The Name of My Company is Noetikha Wellness Our motto is “A New Way of Human Understanding”
It is always interesting to speak with my relatives when an egregious act of violence occurs, such as the shooting at Sandy Hook Elementary School back in December 2012. They are always so disheartened about the mindset of an individual who can perpetrate such a horrible act. When I mentioned that this particular perpetrator, Adam Lanza, suffered from considerable mental disorder including possible undiagnosed schizophrenia, the response was something to the effect of, “Okay, so he was crazy.”
That’s it. He was crazy. I love my family dearly, but it saddens me as to how misinformed some of my relatives are about mental health. Notice that I say “misinformed” as opposed to “ignorant” because to me, being ignorant means you are willingly disregarding the information provided to you. But that is the issue: communities of color, in many cases, are not well-informed, if informed at all, about mental health.

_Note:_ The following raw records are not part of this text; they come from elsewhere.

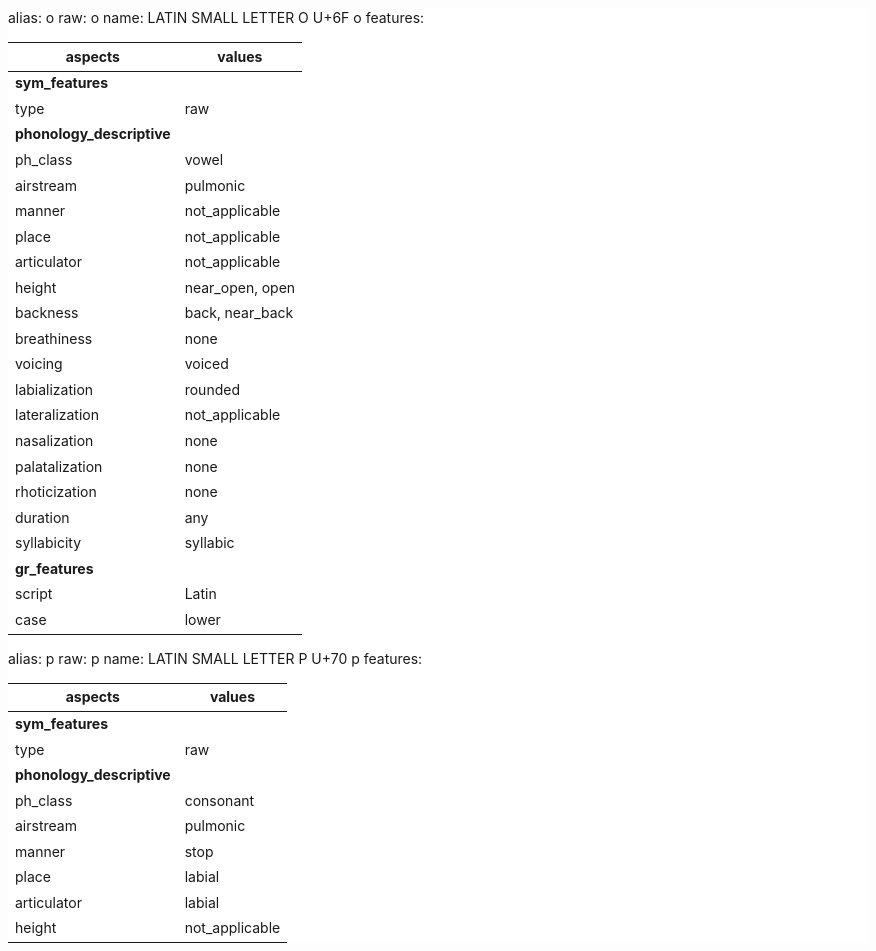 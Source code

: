 
  alias: o  raw: o  name: LATIN SMALL LETTER O U+6F
  o features:

| aspects                   | values          |
|---------------------------|-----------------|
| **sym_features**          |                 |
| type                      | raw             |
| **phonology_descriptive** |                 |
| ph_class                  | vowel           |
| airstream                 | pulmonic        |
| manner                    | not_applicable  |
| place                     | not_applicable  |
| articulator               | not_applicable  |
| height                    | near_open, open |
| backness                  | back, near_back |
| breathiness               | none            |
| voicing                   | voiced          |
| labialization             | rounded         |
| lateralization            | not_applicable  |
| nasalization              | none            |
| palatalization            | none            |
| rhoticization             | none            |
| duration                  | any             |
| syllabicity               | syllabic        |
| **gr_features**           |                 |
| script                    | Latin           |
| case                      | lower           |


  alias: p  raw: p  name: LATIN SMALL LETTER P U+70
  p features:

| aspects                   | values         |
|---------------------------|----------------|
| **sym_features**          |                |
| type                      | raw            |
| **phonology_descriptive** |                |
| ph_class                  | consonant      |
| airstream                 | pulmonic       |
| manner                    | stop           |
| place                     | labial         |
| articulator               | labial         |
| height                    | not_applicable |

That is what drives the negative stereotypes that are highly prevalent within communities of color.
It is important to start off with the elephant in the room: this idea that mental disorder is something only White people deal with and that only White people can “afford” to be crazy. Given the prevailing historical (and current) context in which individuals of color deal with the simultaneous detrimental effects of institutional racism as well as lower socioeconomic status, I completely understand the notion that many simply do not have the time and energy to think about their mental health. If their “mind is right” and they can “think straight,” they keep it moving.
However, that could not be further from the truth. Reports from the National Institute of Mental Health (NIMH) in 2012 showed that the prevalence of serious mental illness among Black adults was comparable to that of White adults—3.4 percent to 4.2 percent—and that Latinos (4.4%) had the second-highest prevalence after American Indians/Alaska Natives. If anything, communities of color need to pay more attention to their mental health given the societal barriers that we are unfortunately born behind, as research has shown that these are legitimate risk factors that contribute to the onset of mental disorders.